Which lines below include "array"? Copy them all.

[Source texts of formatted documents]
--

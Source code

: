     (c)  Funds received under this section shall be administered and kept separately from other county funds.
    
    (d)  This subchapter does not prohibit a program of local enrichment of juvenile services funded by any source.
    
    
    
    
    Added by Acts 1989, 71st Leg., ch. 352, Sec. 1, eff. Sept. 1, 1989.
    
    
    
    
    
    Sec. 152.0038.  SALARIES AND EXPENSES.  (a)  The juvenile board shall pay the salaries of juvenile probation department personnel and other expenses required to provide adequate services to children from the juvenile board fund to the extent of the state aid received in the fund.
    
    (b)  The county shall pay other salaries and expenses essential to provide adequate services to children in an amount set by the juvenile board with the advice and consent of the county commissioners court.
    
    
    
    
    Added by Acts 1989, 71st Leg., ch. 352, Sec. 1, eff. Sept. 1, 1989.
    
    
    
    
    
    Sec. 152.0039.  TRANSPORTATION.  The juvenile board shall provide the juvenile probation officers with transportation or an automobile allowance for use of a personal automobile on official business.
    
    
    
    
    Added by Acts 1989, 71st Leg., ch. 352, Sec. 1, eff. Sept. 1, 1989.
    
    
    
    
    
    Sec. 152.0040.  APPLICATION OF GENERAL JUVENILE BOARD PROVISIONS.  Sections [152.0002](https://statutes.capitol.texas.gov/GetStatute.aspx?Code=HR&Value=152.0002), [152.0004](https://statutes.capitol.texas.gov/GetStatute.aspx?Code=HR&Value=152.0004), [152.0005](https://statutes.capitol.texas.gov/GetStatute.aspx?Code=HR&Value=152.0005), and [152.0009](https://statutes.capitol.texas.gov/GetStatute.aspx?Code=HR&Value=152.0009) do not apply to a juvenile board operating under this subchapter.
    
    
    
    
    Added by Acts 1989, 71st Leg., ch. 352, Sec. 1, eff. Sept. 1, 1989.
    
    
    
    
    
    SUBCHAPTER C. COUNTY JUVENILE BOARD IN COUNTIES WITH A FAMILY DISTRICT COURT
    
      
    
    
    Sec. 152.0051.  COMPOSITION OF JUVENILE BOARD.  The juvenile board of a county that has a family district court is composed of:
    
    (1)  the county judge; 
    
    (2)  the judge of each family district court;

--

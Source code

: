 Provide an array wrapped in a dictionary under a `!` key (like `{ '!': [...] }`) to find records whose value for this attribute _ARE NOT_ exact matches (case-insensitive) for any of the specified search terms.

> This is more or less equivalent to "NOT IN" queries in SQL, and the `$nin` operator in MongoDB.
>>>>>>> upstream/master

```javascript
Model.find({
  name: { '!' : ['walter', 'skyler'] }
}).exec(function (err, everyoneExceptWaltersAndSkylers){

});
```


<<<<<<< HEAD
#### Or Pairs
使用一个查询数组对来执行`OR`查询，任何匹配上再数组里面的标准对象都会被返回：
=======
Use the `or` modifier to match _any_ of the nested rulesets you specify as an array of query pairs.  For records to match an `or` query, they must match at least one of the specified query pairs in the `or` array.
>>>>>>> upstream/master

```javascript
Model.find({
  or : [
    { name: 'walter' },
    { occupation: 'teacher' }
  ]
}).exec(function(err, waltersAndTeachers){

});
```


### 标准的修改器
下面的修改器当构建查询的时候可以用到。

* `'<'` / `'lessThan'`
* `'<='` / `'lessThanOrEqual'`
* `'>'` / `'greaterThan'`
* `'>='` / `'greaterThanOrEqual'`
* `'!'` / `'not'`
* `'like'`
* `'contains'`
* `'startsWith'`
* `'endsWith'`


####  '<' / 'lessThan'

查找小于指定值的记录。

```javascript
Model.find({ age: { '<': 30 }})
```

--

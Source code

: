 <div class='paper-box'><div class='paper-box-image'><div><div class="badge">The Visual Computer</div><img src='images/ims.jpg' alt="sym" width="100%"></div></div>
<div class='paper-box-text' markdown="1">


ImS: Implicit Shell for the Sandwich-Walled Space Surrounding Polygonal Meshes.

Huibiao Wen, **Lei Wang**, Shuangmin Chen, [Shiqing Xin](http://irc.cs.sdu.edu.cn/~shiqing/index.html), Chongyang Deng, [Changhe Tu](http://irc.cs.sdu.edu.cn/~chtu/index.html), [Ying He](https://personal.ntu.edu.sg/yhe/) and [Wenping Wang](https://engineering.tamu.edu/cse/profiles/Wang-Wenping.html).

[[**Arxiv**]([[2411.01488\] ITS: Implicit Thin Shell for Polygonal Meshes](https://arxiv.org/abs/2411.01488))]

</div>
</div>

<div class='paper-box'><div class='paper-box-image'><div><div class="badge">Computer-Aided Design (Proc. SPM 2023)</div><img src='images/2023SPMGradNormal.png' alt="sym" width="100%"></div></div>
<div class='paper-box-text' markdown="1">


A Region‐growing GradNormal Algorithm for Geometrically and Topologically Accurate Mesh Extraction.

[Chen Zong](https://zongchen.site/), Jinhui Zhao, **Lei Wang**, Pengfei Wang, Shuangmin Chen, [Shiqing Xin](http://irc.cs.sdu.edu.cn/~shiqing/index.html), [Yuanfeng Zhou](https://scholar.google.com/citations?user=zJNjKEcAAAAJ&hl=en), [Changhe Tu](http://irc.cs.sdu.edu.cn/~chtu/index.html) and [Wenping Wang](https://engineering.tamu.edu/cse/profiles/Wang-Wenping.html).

--

- [TASK RESULT]:
: Provide an array wrapped in a dictionary under a `!` key (like `{ '!': [...] }`) to find records whose value for this attribute _ARE NOT_ exact matches (case-insensitive) for any of the specified search terms.
Use the `or` modifier to match _any_ of the nested rulesets you specify as an array of query pairs.  For records to match an `or` query, they must match at least one of the specified query pairs in the `or` array.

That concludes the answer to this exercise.